La ragione principale è che i loans (e questo vale sia per il Mes sia per il Recovery Fund) concorrono all’incremento del debito pubblico, diversamente dai sussidi (grants). Per questo l’attenzione degli Stati è rivolta alle sovvenzioni che verranno ripagate solo a partire dal 2028 con nuovi contributi al bilancio Ue e/o nuove tasse comunitarie. Per i prestiti insomma non c’è tutta questa fretta. Grazie al massiccio acquisto di titoli di Stato della Bce attraverso il suo programma ‘Pepp’ da 1350 mld, i tassi dell’Eurozona hanno infatti toccato il minimo nonostante si sia nel mezzo della più grave crisi economica in tempo di pace. Questo vale per la Spagna, che ha un debito pubblico pari al 100% del Pil, come pure per l’Italia, con un debito/Pil che viaggia verso il 160%.

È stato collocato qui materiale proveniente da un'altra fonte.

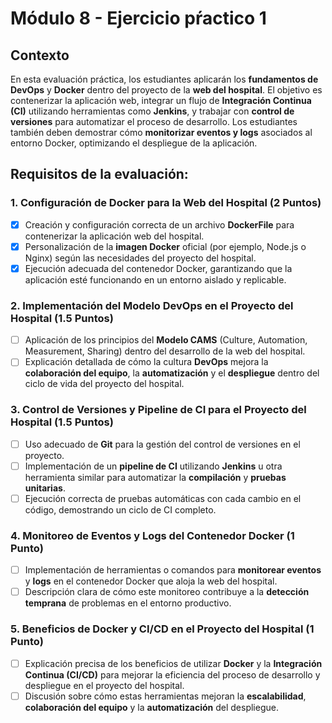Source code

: # Módulo 8 - Ejercicio pŕactico 1

## Contexto

En esta evaluación práctica, los estudiantes aplicarán los **fundamentos de DevOps** y **Docker** dentro del proyecto de la **web del hospital**. El objetivo es contenerizar la aplicación web, integrar un flujo de **Integración Continua (CI)** utilizando herramientas como **Jenkins**, y trabajar con **control de versiones** para automatizar el proceso de desarrollo. Los estudiantes también deben demostrar cómo **monitorizar eventos y logs** asociados al entorno Docker, optimizando el despliegue de la aplicación.

## Requisitos de la evaluación:

### 1. Configuración de Docker para la Web del Hospital (2 Puntos)

- [x] Creación y configuración correcta de un archivo **DockerFile** para contenerizar la aplicación web del hospital.
- [x] Personalización de la **imagen Docker** oficial (por ejemplo, Node.js o Nginx) según las necesidades del proyecto del hospital.
- [x] Ejecución adecuada del contenedor Docker, garantizando que la aplicación esté funcionando en un entorno aislado y replicable.

### 2. Implementación del Modelo DevOps en el Proyecto del Hospital (1.5 Puntos)

- [ ] Aplicación de los principios del **Modelo CAMS** (Culture, Automation, Measurement, Sharing) dentro del desarrollo de la web del hospital.
- [ ] Explicación detallada de cómo la cultura **DevOps** mejora la **colaboración del equipo**, la **automatización** y el **despliegue** dentro del ciclo de vida del proyecto del hospital.

### 3. Control de Versiones y Pipeline de CI para el Proyecto del Hospital (1.5 Puntos)

- [ ] Uso adecuado de **Git** para la gestión del control de versiones en el proyecto.
- [ ] Implementación de un **pipeline de CI** utilizando **Jenkins** u otra herramienta similar para automatizar la **compilación** y **pruebas unitarias**.
- [ ] Ejecución correcta de pruebas automáticas con cada cambio en el código, demostrando un ciclo de CI completo.

### 4. Monitoreo de Eventos y Logs del Contenedor Docker (1 Punto)

- [ ] Implementación de herramientas o comandos para **monitorear eventos** y **logs** en el contenedor Docker que aloja la web del hospital.
- [ ] Descripción clara de cómo este monitoreo contribuye a la **detección temprana** de problemas en el entorno productivo.

### 5. Beneficios de Docker y CI/CD en el Proyecto del Hospital (1 Punto)

- [ ] Explicación precisa de los beneficios de utilizar **Docker** y la **Integración Continua (CI/CD)** para mejorar la eficiencia del proceso de desarrollo y despliegue en el proyecto del hospital.
- [ ] Discusión sobre cómo estas herramientas mejoran la **escalabilidad**, **colaboración del equipo** y la **automatización** del despliegue.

Nei giorni scorsi sia Madrid che Roma hanno emesso titoli pluriennali a tassi negativi. La curva costantemente in discesa dei rendimenti ha quindi scoraggiato il ricorso ai prestiti Ue o del Mes. Anche perché questo credito a buon mercato è spesso accompagnato da una “nebbiosa condizionalità”. Per ottenere le risorse del Recovery Fund bisognerà seguire le raccomandazioni del Semestre europeo, e non si può eludere il sospetto che prima o poi Bruxelles chiederà di nuovo aggiustamenti ai Paesi oberati da un elevato debito pubblico.
Dato che gli appetiti sono rivolti alla propria fetta di sussidi al momento non c’è una esigenza di accelerare sulla quota di prestiti. Pur essendo molto consistenti - per la Spagna 70 mld, per l’Italia 120, 10 per il Portogallo - in quanto prestiti andranno restituiti. E non è poi scontato che tutti gli Stati membri abbiano la capacità amministrativa per poter spendere una tale mole di risorse.